📚 OpenRCE is preserved as a read-only archive. Launched at RECon Montreal in 2005. Registration and posting are disabled.








Flag: Tornado! Hurricane!

 Forums >>  Brainstorms - General  >>  Halvar's Wishlist

Topic created on: August 2, 2006 17:59 CDT by drew .

At BlackHat this morning Halvar talked about a handful of reverse engineering ideas on his wishlist:

#0 have the tool tell you what a function/code block may return
#1 more data structure analysis, diagram how structures relate to each other
#2 reconstruct class info
#3 group functions into modules.  perhaps write an IDA plugin to enable manual grouping
#4 recover template info.
#5 generate input that will reach a specific code location
#6 automate analysis of translation-and-emulation protection schemes
#7 reduce code blocks to normal form
- use to defeat most polymorphic engines
#8 add the concept of order to callgraphs, so you can see what order functions are called in
#9 get info on the order functions must be called in.
- i.e. connect() before send() before close()
#10 semantic-based signatures/descriptions of libraries

I might take a crack at a few of them.  I'll probably start off with creating a framework in IDA for #3 (grouping functions into modules).

Anyone else interested in working on any of his ideas?

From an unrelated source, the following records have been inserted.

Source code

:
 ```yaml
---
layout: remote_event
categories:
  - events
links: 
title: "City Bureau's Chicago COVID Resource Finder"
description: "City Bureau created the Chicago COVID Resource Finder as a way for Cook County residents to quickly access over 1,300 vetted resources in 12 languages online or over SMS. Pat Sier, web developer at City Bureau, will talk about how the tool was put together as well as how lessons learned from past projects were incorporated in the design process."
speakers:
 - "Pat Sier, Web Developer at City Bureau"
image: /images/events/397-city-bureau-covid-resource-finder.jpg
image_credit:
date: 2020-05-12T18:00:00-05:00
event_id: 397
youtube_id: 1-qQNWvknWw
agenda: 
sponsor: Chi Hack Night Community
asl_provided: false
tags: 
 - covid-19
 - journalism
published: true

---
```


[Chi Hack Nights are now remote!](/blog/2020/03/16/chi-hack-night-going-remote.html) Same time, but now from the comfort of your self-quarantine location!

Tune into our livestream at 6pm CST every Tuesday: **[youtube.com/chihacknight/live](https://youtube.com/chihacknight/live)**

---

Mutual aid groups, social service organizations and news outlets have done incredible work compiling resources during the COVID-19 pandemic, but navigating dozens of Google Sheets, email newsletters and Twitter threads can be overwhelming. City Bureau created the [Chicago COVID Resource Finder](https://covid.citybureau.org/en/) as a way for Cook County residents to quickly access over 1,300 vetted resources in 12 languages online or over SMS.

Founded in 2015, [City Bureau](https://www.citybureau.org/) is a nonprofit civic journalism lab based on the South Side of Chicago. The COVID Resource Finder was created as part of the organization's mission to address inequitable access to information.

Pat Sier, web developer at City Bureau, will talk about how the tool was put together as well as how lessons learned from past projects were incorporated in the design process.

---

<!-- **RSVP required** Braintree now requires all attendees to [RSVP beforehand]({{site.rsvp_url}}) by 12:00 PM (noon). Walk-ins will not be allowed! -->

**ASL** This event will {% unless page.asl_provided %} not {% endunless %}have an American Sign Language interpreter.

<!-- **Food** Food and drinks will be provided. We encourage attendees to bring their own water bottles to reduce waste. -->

  aeppert     August 2, 2006 18:56.55 CDT
Absolutely.  I already have a start on a few.

Aaron

  drew     August 2, 2006 19:21.37 CDT
Awesome.  Which ones are you working on, or worked on?  I know of a few commercial and private tools that provide coverage of some of the ideas.  HBGary's tools come to mind.

I also left one idea off...

#Other: integration and communication between RE tools.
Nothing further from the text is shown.